In a rising market, this catapults what would have been ordinary returns into phenomenal ones. Though the cost of your property is not all yours – the bank funds the rest of it – you get all the gains (or losses, as shown below, so beware).
The double-edged sword of leverage
Here’s how leverage works (and for the sake of simplicity, we’ll leave out fees and taxes). Three friends each buy a £100,000 flat and sell them five years on for £150,000 a pop – a £50,000 gain for all three. For Cash-rich Charlie, who bought his flat outright, this means a respectable 50% return. Mortgaged Moira, who put down a £25,000 deposit, gets a hefty 200% return. But Leveraged Luke, whose deposit was only £10,000, walks away with a whopping 500% return.
However, leverage is a double-edged sword. Let’s say a recession hits after a year, all three friends lose their jobs and have to sell their flats to get by – but now the property values have dipped to £80,000. Charlie loses 20% of the money he put in, but has £80,000 to live on. Once Moira has paid back her mortgage, she has only £5,000 left – having lost 80% of her £25,000 deposit.
Poor Luke, though, is worst off: an £80,000 sale price is not enough to repay his £90,000 loan. He is stuck in negative equity, with his money trapped in the flat until its price rises. If his tenant now also loses her job and stops paying rent, Luke could fall behind on his mortgage payments and have his flat repossessed – losing 100% of his money and his ability to get credit in the future.
Put simply, leverage means you can expose yourself to more capital growth. Instead of buying one flat outright, Cash-rich Charlie could use his £100,000 for four 25% deposits. In our five-year scenario above, that would bag him £200,000 – four times as much profit for the same cash input.
Why it’s dangerous to over-leverage
But leverage brings two dangers: the risk of losing big if the market falls, as illustrated above, and the cost of eating into your cash flow. The more you borrow, the more interest you have to pay. That makes it harder to make a monthly profit from your rent – especially if you are a higher-rate taxpayer, under new changes.
This is also why it’s dangerous to over-leverage: if interest rates rise – and they will – you could end up having to pay into your property every month. If you then can’t afford that and have to sell, but at the same time prices plummet so far that you can’t clear your mortgage, you could face bankruptcy.

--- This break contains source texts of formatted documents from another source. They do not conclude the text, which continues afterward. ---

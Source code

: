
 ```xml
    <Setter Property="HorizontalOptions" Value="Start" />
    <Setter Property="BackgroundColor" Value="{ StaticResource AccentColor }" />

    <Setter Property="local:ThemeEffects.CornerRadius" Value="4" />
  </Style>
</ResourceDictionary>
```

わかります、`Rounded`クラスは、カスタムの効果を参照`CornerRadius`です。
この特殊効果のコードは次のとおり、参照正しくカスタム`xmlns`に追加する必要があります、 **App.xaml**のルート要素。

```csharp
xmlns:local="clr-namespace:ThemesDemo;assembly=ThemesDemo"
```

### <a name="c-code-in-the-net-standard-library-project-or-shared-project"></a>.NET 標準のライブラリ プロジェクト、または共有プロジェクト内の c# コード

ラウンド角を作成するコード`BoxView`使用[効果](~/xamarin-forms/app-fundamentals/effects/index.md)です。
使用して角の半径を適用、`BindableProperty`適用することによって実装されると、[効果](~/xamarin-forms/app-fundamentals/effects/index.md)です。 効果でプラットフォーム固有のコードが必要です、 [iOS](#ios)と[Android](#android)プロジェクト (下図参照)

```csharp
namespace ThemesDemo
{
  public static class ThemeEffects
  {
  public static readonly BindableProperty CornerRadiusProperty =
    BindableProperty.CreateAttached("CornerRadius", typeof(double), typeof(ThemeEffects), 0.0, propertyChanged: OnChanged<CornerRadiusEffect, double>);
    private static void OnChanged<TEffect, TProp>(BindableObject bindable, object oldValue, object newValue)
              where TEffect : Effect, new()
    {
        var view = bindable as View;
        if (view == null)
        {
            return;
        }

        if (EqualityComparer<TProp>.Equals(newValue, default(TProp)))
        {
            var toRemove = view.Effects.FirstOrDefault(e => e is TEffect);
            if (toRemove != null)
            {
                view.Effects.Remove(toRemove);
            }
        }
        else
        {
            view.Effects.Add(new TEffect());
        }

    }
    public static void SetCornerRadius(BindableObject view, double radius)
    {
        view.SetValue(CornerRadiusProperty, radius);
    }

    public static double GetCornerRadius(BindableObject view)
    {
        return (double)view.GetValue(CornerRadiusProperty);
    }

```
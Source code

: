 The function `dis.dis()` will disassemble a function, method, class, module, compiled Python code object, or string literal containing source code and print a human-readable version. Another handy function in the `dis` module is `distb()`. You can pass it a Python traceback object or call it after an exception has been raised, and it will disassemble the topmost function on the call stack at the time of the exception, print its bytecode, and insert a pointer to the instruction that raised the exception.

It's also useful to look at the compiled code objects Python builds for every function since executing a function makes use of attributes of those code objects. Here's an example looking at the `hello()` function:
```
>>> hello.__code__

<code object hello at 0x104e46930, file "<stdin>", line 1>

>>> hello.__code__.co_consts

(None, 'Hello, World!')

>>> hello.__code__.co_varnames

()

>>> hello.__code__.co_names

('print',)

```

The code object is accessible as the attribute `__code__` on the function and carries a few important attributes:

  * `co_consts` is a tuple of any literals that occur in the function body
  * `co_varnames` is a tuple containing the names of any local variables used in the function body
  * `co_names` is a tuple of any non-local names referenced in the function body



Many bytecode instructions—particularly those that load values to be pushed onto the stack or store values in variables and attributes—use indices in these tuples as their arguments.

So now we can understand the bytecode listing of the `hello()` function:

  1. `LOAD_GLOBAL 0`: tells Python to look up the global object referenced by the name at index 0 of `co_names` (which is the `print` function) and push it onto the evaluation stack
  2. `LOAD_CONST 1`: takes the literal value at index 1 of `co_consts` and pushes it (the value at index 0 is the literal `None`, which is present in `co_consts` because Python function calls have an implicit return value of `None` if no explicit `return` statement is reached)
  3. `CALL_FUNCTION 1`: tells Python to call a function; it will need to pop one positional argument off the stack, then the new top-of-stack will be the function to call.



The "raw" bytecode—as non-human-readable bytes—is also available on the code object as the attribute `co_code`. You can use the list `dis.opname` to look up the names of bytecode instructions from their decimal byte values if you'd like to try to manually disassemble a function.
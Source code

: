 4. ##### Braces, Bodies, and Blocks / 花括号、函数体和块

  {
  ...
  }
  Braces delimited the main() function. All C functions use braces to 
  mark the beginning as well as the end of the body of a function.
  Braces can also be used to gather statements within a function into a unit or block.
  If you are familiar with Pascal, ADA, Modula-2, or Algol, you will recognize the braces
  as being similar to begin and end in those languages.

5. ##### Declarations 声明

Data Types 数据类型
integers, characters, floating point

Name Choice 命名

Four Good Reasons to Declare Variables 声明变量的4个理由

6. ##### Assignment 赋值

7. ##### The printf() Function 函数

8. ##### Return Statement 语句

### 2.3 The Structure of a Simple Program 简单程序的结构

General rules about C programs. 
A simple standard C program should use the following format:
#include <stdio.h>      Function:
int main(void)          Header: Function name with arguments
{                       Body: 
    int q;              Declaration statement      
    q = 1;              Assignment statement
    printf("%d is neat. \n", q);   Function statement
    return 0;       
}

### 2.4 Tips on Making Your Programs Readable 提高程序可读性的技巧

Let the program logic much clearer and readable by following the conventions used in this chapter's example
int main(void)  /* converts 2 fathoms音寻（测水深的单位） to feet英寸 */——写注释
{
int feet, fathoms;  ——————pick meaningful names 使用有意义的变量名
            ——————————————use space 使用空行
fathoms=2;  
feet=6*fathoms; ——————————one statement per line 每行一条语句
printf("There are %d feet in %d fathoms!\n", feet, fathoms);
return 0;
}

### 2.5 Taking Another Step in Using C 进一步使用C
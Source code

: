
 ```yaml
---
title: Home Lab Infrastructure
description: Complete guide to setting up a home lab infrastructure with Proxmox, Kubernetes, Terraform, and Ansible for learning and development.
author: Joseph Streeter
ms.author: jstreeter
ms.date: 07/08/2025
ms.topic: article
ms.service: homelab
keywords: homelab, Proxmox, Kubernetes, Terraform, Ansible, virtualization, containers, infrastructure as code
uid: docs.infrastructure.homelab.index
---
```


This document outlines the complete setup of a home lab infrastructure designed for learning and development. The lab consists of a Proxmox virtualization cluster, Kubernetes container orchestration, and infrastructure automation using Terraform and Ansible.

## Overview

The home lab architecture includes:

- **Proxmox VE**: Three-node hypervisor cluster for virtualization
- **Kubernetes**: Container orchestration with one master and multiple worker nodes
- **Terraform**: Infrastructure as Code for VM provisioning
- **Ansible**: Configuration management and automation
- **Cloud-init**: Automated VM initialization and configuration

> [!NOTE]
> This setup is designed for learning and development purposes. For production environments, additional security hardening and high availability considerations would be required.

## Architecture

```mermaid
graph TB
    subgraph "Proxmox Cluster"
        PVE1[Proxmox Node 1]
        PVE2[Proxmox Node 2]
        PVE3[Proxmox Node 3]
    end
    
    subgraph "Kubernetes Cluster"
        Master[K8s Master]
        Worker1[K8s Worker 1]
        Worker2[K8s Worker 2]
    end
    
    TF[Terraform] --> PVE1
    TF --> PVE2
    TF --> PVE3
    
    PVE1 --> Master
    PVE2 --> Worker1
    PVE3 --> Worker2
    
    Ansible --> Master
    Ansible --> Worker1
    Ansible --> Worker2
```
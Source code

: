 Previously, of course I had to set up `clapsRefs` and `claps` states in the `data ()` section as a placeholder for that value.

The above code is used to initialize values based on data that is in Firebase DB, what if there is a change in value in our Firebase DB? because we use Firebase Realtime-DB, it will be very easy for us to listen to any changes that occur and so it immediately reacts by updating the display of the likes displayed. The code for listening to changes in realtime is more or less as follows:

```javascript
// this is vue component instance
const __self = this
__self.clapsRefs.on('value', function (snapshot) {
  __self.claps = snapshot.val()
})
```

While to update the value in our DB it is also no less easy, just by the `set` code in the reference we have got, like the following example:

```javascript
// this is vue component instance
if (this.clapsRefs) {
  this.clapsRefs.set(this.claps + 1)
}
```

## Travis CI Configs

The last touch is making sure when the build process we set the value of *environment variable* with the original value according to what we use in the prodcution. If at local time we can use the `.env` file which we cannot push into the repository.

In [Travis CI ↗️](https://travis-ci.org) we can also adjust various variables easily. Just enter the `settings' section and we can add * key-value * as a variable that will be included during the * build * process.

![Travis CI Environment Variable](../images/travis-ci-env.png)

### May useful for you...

To hedge against this, make sure your cash flow can weather short-term storms such as empty periods, unexpected repair bills or interest rate rises. As long as you can hold out through the downturns, your property is likely to rise in value over time. Since the start of Nationwide’s market index in 1953, British prices have risen 8% a year on average, despite cyclical dips along the way.